The following is a contributed article from Anup Singh, CFO of Illumio. Opinions expressed are author's own.
Damage costs from global ransomware attacks will hit a staggering $11.5 billion this year, according to Cybersecurity Ventures, a research company. The cost to organizations just for the downtime an attack causes is $55,000 on average, InCare Technologies reports.
These costs make it imperative that you, as CFO, assume a lead role in managing technologies that ensure the integrity of your organization’s data — all of it, not just financial data.
Cybersecurity is not just a CIO concern. The onus is on you to understand the security implications of disruptive technology trends like big data, digital transformation, and hybrid cloud environments and how to comply with data security and privacy regulations like the EU’s General Data Protection Regulation.
The fact is, in many instances regulatory compliance ultimately falls on you, because you oversee duties related to optimizing shareholder value and meeting earnings expectations. What’s more, the Sarbanes-Oxley Act of 2002 increased audit report standards, putting compliance with securities laws directly in your hands.
This escalation of cybersecurity in scope and costs has made it a board level issue, too. Depending on how your organization is structured, that can mean you’re the person to report on how the risks are being managed.
At the same time, it often falls to the CFO to lead the organization-wide cultural transformation that true cybersecurity requires. Employees have to be the first line of defense against ransomware and other types of attacks, because firewalls and other protective measures can only do so much. Each employee is an entry point by ransomware if they can’t recognize phishing and other ways your systems can be breached.
Security is now part of the job
I have personally experienced an evolution in my role as a CFO, and today it’s part of my job to bridge the gap between business and technology, including cybersecurity. Although the role of the CFO isn’t traditionally rooted in knowing the ins and outs of technology, you should be asking yourself about your role in thwarting attacks to your system. Where do you even start?

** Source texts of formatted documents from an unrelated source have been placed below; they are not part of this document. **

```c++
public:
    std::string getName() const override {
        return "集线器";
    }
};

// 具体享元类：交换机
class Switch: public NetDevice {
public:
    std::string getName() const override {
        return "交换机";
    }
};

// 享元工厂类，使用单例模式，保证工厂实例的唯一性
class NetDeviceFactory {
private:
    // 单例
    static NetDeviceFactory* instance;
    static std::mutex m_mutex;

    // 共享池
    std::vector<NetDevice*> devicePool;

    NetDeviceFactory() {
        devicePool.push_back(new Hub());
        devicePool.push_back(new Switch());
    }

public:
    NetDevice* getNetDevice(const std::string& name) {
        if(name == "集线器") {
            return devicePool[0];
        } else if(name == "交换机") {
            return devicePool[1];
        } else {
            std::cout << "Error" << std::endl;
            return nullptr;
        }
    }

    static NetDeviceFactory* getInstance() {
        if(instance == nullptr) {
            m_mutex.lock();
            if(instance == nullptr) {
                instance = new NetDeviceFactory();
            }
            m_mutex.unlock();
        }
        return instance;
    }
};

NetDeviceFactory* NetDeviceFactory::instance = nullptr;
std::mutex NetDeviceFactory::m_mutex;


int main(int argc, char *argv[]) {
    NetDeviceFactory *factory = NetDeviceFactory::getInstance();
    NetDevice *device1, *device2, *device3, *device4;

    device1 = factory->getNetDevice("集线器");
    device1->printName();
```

Here are three steps I’ve taken and I think they provide a starting point for you if you’re just beginning to consider your role in this new environment.
1. Envisioning the worst is actually the best
Several organizations have started adopting an assume breach mentality, which is about defending your network's defenses while simultaneously having a plan in place for once a malicious actor gets inside your network. When you assume a breach, it’s a matter of when, not if.
This is a significant shift in the approaches of the past to protecting your organization’s crown jewels — its high value assets. Depending on your industry, you’ll have different types of data that are considered your most valuable. It could be research if you’re a biotech company, patients’ health information if you’re a hospital, or customers’ financial information if you’re a bank.
2. Spending is only as good as the spender
Whether you’re directly responsible for the IT reins or not, you must understand the ins and outs of cybersecurity technology. If you have a CISO that’s not communicating effectively with you, for example, you could be underspending on critical security measures, potentially leading to a breach. There needs to be complete, open communication among all players, especially in the c-suite, so you’re informed about what cybersecurity technologies are out there, which are best for your organization, and how your finances can be affected.
You can’t rely on your colleagues to do this. Put it front and center in discussions around business strategy. Whether it’s opening a new data center, implementing a cloud migration project, or making an acquisition, you have to elevate the cybersecurity element.
3. Investing in education is crucial
Awareness can make all the difference when it comes to cybersecurity and mitigating the risk of a ransomware attack. It’s two-fold: on the one hand, CFOs must have a solid understanding of potential security strategies, how the latest technology will protect a company’s high value assets, and what to do if a ransom is demanded. On the other, there’s an obligation to ensure that all employees are educated on red flags and risky behavior. That means you should make cybersecurity a topic through regular meetings, workshops, tutorials, seminars, and the like. And since ransomware is often spread through phishing emails, awareness means sharing with employees tools that are already out there, like this 8-part quiz from Jigsaw. Take it yourself; you might be surprised with the results.
There are claims that ransomware is on the decline. Don’t be complacent. Recent high-profile reports, especially involving cities and towns as well as healthcare organizations, tell a different story.
To all of my fellow CFOs out there, understanding cybersecurity technologies, solutions, and strategies couldn’t be more vital to your role in the C-suite and across your entire organization. You must communicate, educate, and plan now to mitigate risk for tomorrow. Failure to do so can be costly.